Under the Private Securities Litigation Reform Act of 1995 (“PSLRA”), plaintiffs must meet a heightened pleading standard when alleging securities fraud, which requires them to “state with particularity facts giving rise to a strong inference that the defendant acted with the required mental state of mind.” 15 U.S.C. § 78u-4(b)(2)(A). Due to the “additional question of whose knowledge and state of mind matters” when the defendant is a corporation instead of an individual, the In re Omnicare opinion written by Judge Moore highlights the issues that lower courts have faced when applying the Supreme Court’s test for evaluating the sufficiency of scienter allegations against corporations. Id. at *33-35.

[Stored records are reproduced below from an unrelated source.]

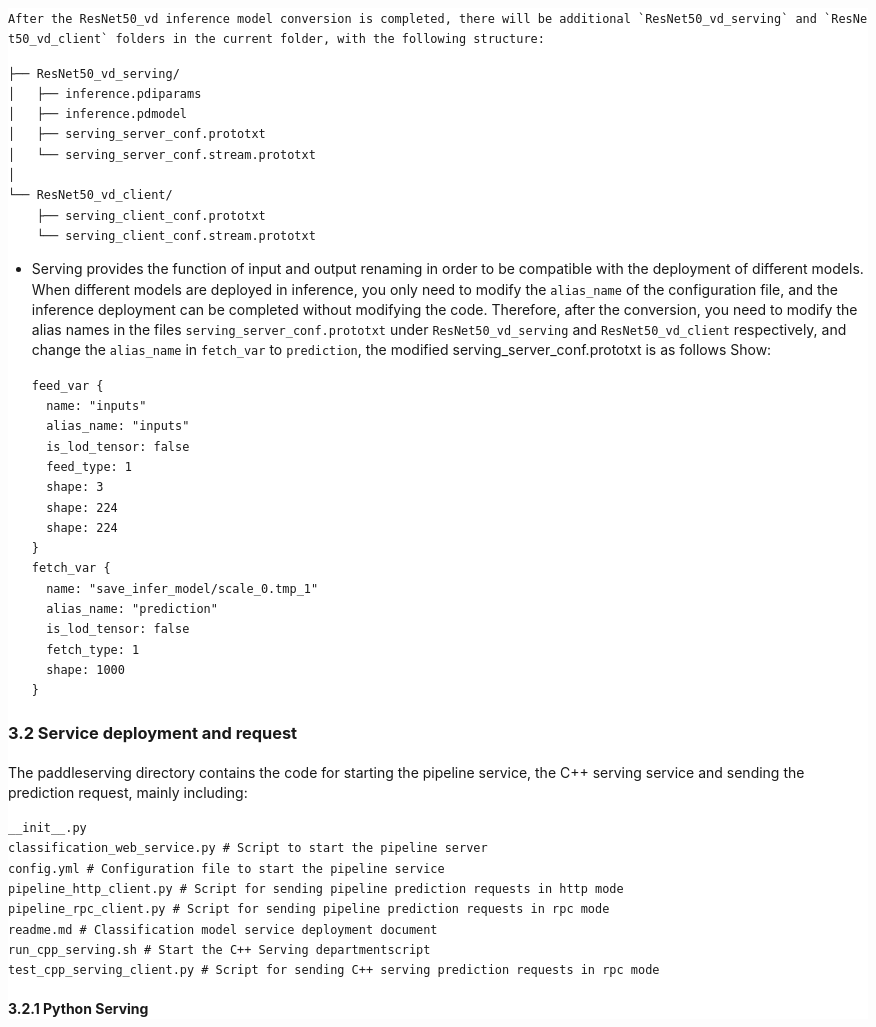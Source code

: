     After the ResNet50_vd inference model conversion is completed, there will be additional `ResNet50_vd_serving` and `ResNet50_vd_client` folders in the current folder, with the following structure:
  ```shell
  ├── ResNet50_vd_serving/
  │   ├── inference.pdiparams
  │   ├── inference.pdmodel
  │   ├── serving_server_conf.prototxt
  │   └── serving_server_conf.stream.prototxt
  │
  └── ResNet50_vd_client/
      ├── serving_client_conf.prototxt
      └── serving_client_conf.stream.prototxt
  ```

- Serving provides the function of input and output renaming in order to be compatible with the deployment of different models. When different models are deployed in inference, you only need to modify the `alias_name` of the configuration file, and the inference deployment can be completed without modifying the code. Therefore, after the conversion, you need to modify the alias names in the files `serving_server_conf.prototxt` under `ResNet50_vd_serving` and `ResNet50_vd_client` respectively, and change the `alias_name` in `fetch_var` to `prediction`, the modified serving_server_conf.prototxt is as follows Show:
  ```log
  feed_var {
    name: "inputs"
    alias_name: "inputs"
    is_lod_tensor: false
    feed_type: 1
    shape: 3
    shape: 224
    shape: 224
  }
  fetch_var {
    name: "save_infer_model/scale_0.tmp_1"
    alias_name: "prediction"
    is_lod_tensor: false
    fetch_type: 1
    shape: 1000
  }
  ```
<a name="3.2"></a>
### 3.2 Service deployment and request

The paddleserving directory contains the code for starting the pipeline service, the C++ serving service and sending the prediction request, mainly including:
```shell
__init__.py
classification_web_service.py # Script to start the pipeline server
config.yml # Configuration file to start the pipeline service
pipeline_http_client.py # Script for sending pipeline prediction requests in http mode
pipeline_rpc_client.py # Script for sending pipeline prediction requests in rpc mode
readme.md # Classification model service deployment document
run_cpp_serving.sh # Start the C++ Serving departmentscript
test_cpp_serving_client.py # Script for sending C++ serving prediction requests in rpc mode
```
<a name="3.2.1"></a>
#### 3.2.1 Python Serving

In setting forth its new standard, the court rejected the narrow Fifth Circuit approach adopted in Southland Sec. Corp. v. Inspire Ins. Solutions, Inc., 365 F.3d 353, 366 (5th Cir. 2004), which looks at the state of mind of the individual corporate official who actually makes, issues, orders, provides information or language for or approves the misrepresentation, citing personal accountability challenges. Id. at *36, 40-41. In addition, the court cautioned against too broad of a reading of its decision in City of Monroe, 399 F.3d at 688-90, which allows scienter to be imputed to a corporate official even if he or she did not make or issue the misrepresentation, discussing the risk of corporate liability being “far beyond what Congress has authorized” if the state of mind of any agent can be imputed the corporation. Id. at *37, 41-42.
The court’s clarification of its decision in City of Monroe seeks to strike a balance between holding corporations more accountable by making it harder for higher-level officials to insulate themselves from liability, and protecting corporations from legal abuse. Whether or not this balance will be met is up for debate and with any rule there is room for ambiguity. However, this clearer formulation may make it less difficult for courts and parties to evaluate the sufficiency of a plaintiff’s scienter pleading under the PRLSA, which has been a challenge in the past.